I have been off running the trapline hard and teaching, and daddying full time, so posting has been a bit remiss. Nevertheless the slingshot has been getting its reps in. I finished out the grouse season with a bird on each of the last 5 days, given the conditions this year that is pretty good (the snow is waist to chest deep). The snowshoe hare have been plentiful enough to spoon feed my little brother a few when he is back from the slope hunting with his pellet gun. See pic.










Truth be told, this rabbit was out of my range with a slingshot at about 40 yards, so I pointed it out to my brother who made a great head shot with his .117 pellet gun. We walked for another couple miles and came upon a fresh wolf kill, this pack has about 9 dogs in it. I gave them a break this year on the trap line as I was a tad busy with the new kiddo, but they need to be thinned. This is the 4th dead moose inside a 2 mile radius of my house.

Here is a calf that was probably taken down crossing the open tundra in the deep snow the evening before judging by the tracks. It was not pretty and I won't show the tundra trail but if you have any idea how wolves work you probably know what it looks like... They only have one hind quarter eaten so far. 

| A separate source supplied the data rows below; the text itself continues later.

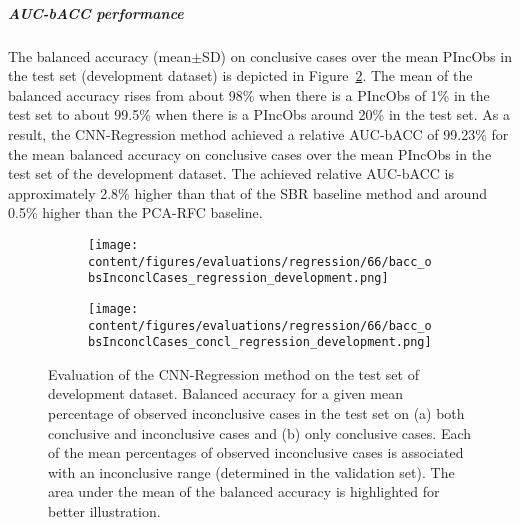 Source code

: \subparagraph{AUC-bACC performance}

The balanced accuracy (mean$\pm$SD) on conclusive cases over the mean PIncObs in the test set (development dataset) 
is depicted in Figure~\ref{fig:bacc_obsInconclCases_concl_regression_development}.
The mean of the balanced accuracy rises from about 98\% when there is a PIncObs of 1\% in the test set 
to about 99.5\% when there is a PIncObs around 20\% in the test set.
As a result, the CNN-Regression method achieved a relative AUC-bACC of 99.23\% for the mean balanced accuracy on conclusive cases
over the mean PIncObs in the test set of the development dataset.
The achieved relative AUC-bACC is approximately 2.8\% higher than that of the SBR baseline method 
and around 0.5\% higher than the PCA-RFC baseline.


\begin{figure}[ht]
  \begin{subfigure}{0.5\textwidth}
    \centering
    \texttt{[image: content/figures/evaluations/regression/66/bacc\_obsInconclCases\_regression\_development.png]}
    \subcaption{}
    \label{fig:bacc_obsInconclCases_regression_development}
  \end{subfigure}
  \hfill
  \begin{subfigure}{0.5\textwidth}
    \centering
    \texttt{[image: content/figures/evaluations/regression/66/bacc\_obsInconclCases\_concl\_regression\_development.png]}
    \subcaption{}
    \label{fig:bacc_obsInconclCases_concl_regression_development}
  \end{subfigure}

  \caption{Evaluation of the CNN-Regression method on the test set of development dataset.
  Balanced accuracy for a given mean percentage of observed inconclusive cases in the test set on 
  (a) both conclusive and inconclusive cases and (b) only conclusive cases. 
  Each of the mean percentages of observed inconclusive cases is associated with an inconclusive range (determined in the validation set). 
  The area under the mean of the balanced accuracy is highlighted for better illustration.}
  \label{fig:bacc_obsInconclCases_regression_development_full}
\end{figure}




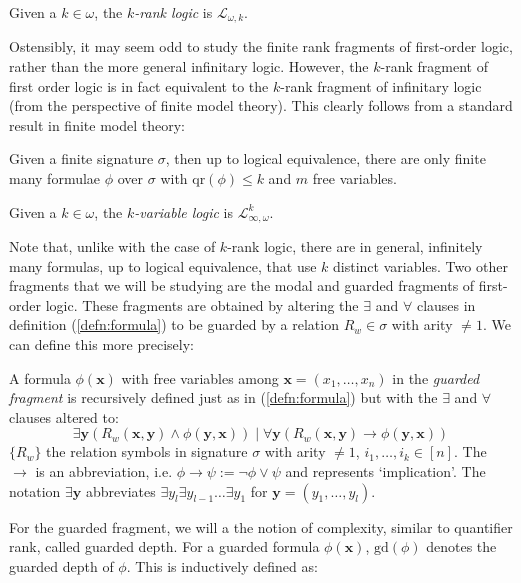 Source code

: \begin{defn}
Given a $k \in \omega$, the \textit{$k$-rank logic} is $\mathcal{L}_{\omega,k}$. 
\end{defn}
Ostensibly, it may seem odd to study the finite rank fragments of first-order logic, rather than the more general infinitary logic. However, the $k$-rank fragment of first order logic is in fact equivalent to the $k$-rank fragment of infinitary logic (from the perspective of finite model theory). This clearly follows from a standard result in finite model theory:
\begin{prop}
Given a finite signature $\sigma$, then up to logical equivalence, there are only finite many formulae $\phi$ over $\sigma$ with $\text{qr}(\phi)\leq k$ and $m$ free variables.
\end{prop}
\begin{defn}
Given a $k \in \omega$, the \textit{$k$-variable logic} is $\mathcal{L}^{k}_{\infty,\omega}$.
\end{defn}
Note that, unlike with the case of $k$-rank logic, there are in general, infinitely many formulas, up to logical equivalence, that use $k$ distinct variables. Two other fragments that we will be studying are the modal and guarded fragments of first-order logic. These fragments are obtained by altering the $\exists$ and $\forall$ clauses in definition (\ref{defn:formula}) to be guarded by a relation $R_{w} \in \sigma$ with arity $\not= 1$. We can define this more precisely: 
\begin{defn}
A formula $\phi(\mathbf{x})$ with free variables among $\mathbf{x} = (x_{1},\dots,x_{n})$ in the \textit{guarded fragment} is recursively defined just as in (\ref{defn:formula}) but with the $\exists$ and $\forall$ clauses altered to:  
$$ \exists \mathbf{y} (R_{w}(\mathbf{x},\mathbf{y}) \wedge \phi(\mathbf{y},\mathbf{x})) \mid \forall \mathbf{y}(R_{w}(\mathbf{x},\mathbf{y}) \rightarrow \phi(\mathbf{y},\mathbf{x}))$$
$\{R_{w}\}$ the relation symbols in signature $\sigma$ with arity $\not= 1$, $i_{1},\dots,i_{k} \in [n]$. The $\rightarrow$ is an abbreviation, i.e. $\phi \rightarrow \psi := \neg \phi \vee \psi$ and represents `implication'. The notation $\exists \mathbf{y}$ abbreviates $\exists y_{l} \exists y_{l-1} \dots \exists y_{1}$ for $\mathbf{y} = (y_{1},\dots,y_{l})$.
\end{defn}
For the guarded fragment, we will a the notion of complexity, similar to quantifier rank, called guarded depth. For a guarded formula $\phi(\mathbf{x})$, $\text{gd}(\phi)$ denotes the guarded depth of $\phi$. This is inductively defined as:   
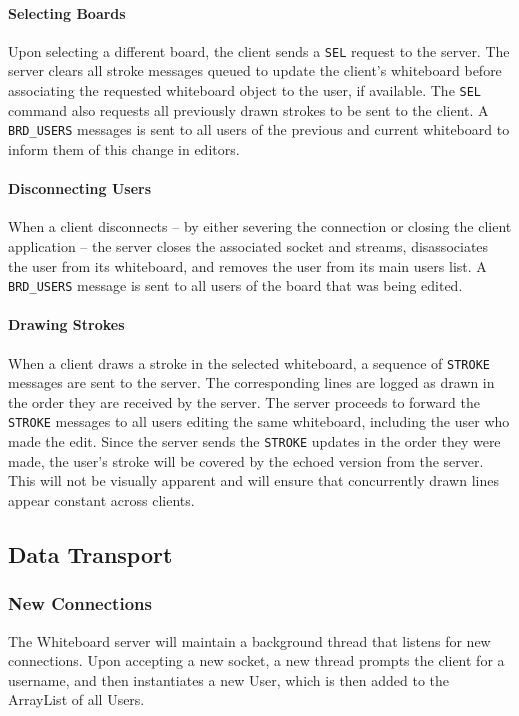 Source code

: \paragraph{Selecting Boards} Upon selecting a different board, the client sends a \texttt{SEL} request to the server. The server clears all stroke messages queued to update the client's whiteboard before associating the requested whiteboard object to the user, if available. The \texttt{SEL} command also requests all previously drawn strokes to be sent to the client. A \texttt{BRD\_USERS} messages is sent to all users of the previous and current whiteboard to inform them of this change in editors.

\paragraph{Disconnecting Users}
When a client disconnects -- by either severing the connection or closing the client application -- the server closes the associated socket and streams, disassociates the user from its whiteboard, and removes the user from its main users list. A \texttt{BRD\_USERS} message is sent to all users of the board that was being edited.

\paragraph{Drawing Strokes} When a client draws a stroke in the selected whiteboard, a sequence of \texttt{STROKE} messages are sent to the server. The corresponding lines are logged as drawn in the order they are received by the server. The server proceeds to forward the \texttt{STROKE} messages to all users editing the same whiteboard, including the user who made the edit. Since the server sends the \texttt{STROKE} updates in the order they were made, the user's stroke will be covered by the echoed version from the server. This will not be visually apparent and will ensure that concurrently drawn lines appear constant across clients.

\subsection{Data Transport}

\subsubsection{New Connections}

The Whiteboard server will maintain a background thread that listens for new connections. Upon accepting a new socket, a new thread prompts the client for a username, and then instantiates a new User, which is then added to the ArrayList of all Users.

Here is a cow moose less than a mile away across the same patch of tundra that is a week or so old. 








Nature is gnarly huh? Pretty humbling to think that nothing in the wild gives a S#!+ about your feelings or ethics.

ANYWAY, we walked another few hundred yards from the fresh wolf kill and there were squirrels everywhere in the thick canopy. I am assuming that they were hiding out from the increased predator traffic, (wolves, coyotes, lynx, eagles, hawks, ravens etc.) I was able to get a decent lung shot on a red squirrel with the slingshot and not have to bushwack a bunch to retrieve it. The dog helped wrangle the tough little rascal after he fell from the tree (video to come) and we headed home as little Liam needed a snack!

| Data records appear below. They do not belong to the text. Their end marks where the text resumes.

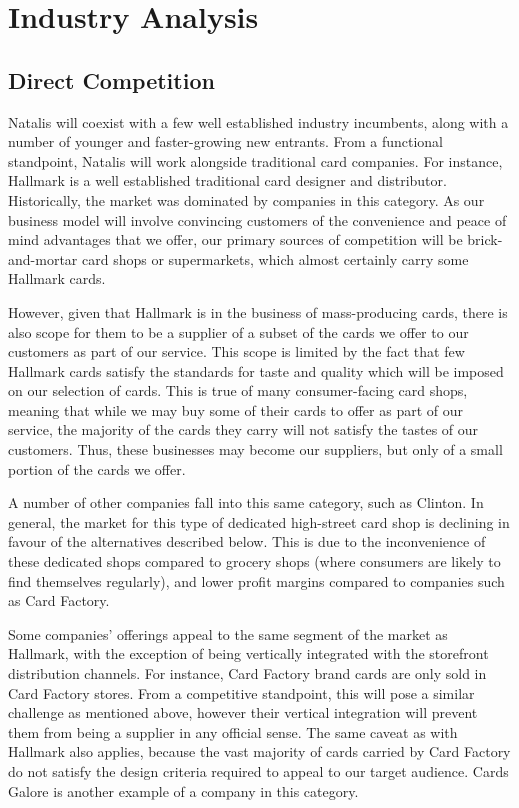 \documentclass[10pt, a4paper]{article}
\begin{document}
\section*{Industry Analysis}
\subsection*{Direct Competition}


Natalis will coexist with a few well established industry incumbents, along with a number of younger and faster-growing new entrants. From a functional standpoint, Natalis will work alongside traditional card companies. For instance, Hallmark is a well established traditional card designer and distributor. Historically, the market was dominated by companies in this category. As our business model will involve convincing customers of the convenience and peace of mind advantages that we offer, our primary sources of competition will be brick-and-mortar card shops or supermarkets, which almost certainly carry some Hallmark cards.

However, given that Hallmark is in the business of mass-producing cards, there is also scope for them to be a supplier of a subset of the cards we offer to our customers as part of our service. This scope is limited by the fact that few Hallmark cards satisfy the standards for taste and quality which will be imposed on our selection of cards. This is true of many consumer-facing card shops, meaning that while we may buy some of their cards to offer as part of our service, the majority of the cards they carry will not satisfy the tastes of our customers. Thus, these businesses may become our suppliers, but only of a small portion of the cards we offer.

A number of other companies fall into this same category, such as Clinton. In general, the market for this type of dedicated high-street card shop is declining in favour of the alternatives described below. This is due to the inconvenience of these dedicated shops compared to grocery shops (where consumers are likely to find themselves regularly), and lower profit margins compared to companies such as Card Factory.

Some companies' offerings appeal to the same segment of the market as Hallmark, with the exception of being vertically integrated with the storefront distribution channels. For instance, Card Factory brand cards are only sold in Card Factory stores. From a competitive standpoint, this will pose a similar challenge as mentioned above, however their vertical integration will prevent them from being a supplier in any official sense. The same caveat as with Hallmark also applies, because the vast majority of cards carried by Card Factory do not satisfy the design criteria required to appeal to our target audience. Cards Galore is another example of a company in this category.
\end{document}
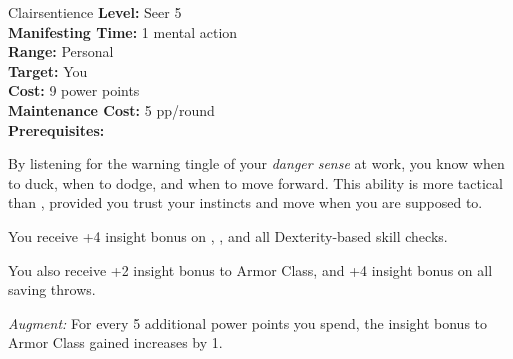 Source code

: {Clairsentience}
{
	\textbf{Level:}
	Seer 5\\
	\textbf{Manifesting Time:}
	1 mental action\\
	\textbf{Range:}
	Personal\\
	\textbf{Target:}
	You\\
	\textbf{Cost:}
	9 power points\\
	\textbf{Maintenance Cost:}
	5 pp/round\\
	\textbf{Prerequisites:}
	\\
}
{
	By listening for the warning tingle of your \emph{danger sense} at work, you know when to duck, when to dodge, and when to move forward. This ability is more tactical than , provided you trust your instincts and move when you are supposed to.

	You receive +4 insight bonus on , , and all Dexterity-based skill checks.

	You also receive +2 insight bonus to Armor Class, and +4 insight bonus on all saving throws.

	\textit{Augment:} For every 5 additional power points you spend, the insight bonus to Armor Class gained increases by 1.
} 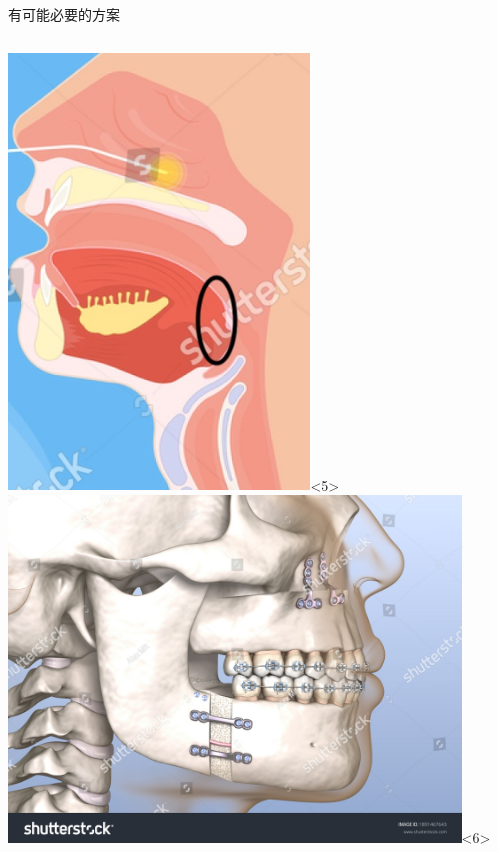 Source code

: \documentclass[aspectratio=169]{beamer}
\begin{document}
\begin{frame}{有可能必要的方案}
\begin{columns}
    \includegraphics[width=0.6\textwidth]{tongue_base.jpg}<5>
    \includegraphics[width=0.9\textwidth]{stock-photo-maxillomandibular-advancement-surgery-medically-accurate-dental-d-illustration-1891467643.jpg}<6>
    \end{columns}
\end{frame}
\end{document}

Another mile of hiking produced 2 more grouse, no shot opportunities, and a few more rabbit sightings that would have been in the pot had we been hunting with real firearms, but there is certainly stock available for the next rove. We cleaned game near the truck, and put the baby in his carseat, loaded up the dog and went home to make some stew!

Here is a bonus video from an impromptu grouse hunt while running the trails on a snowmachine.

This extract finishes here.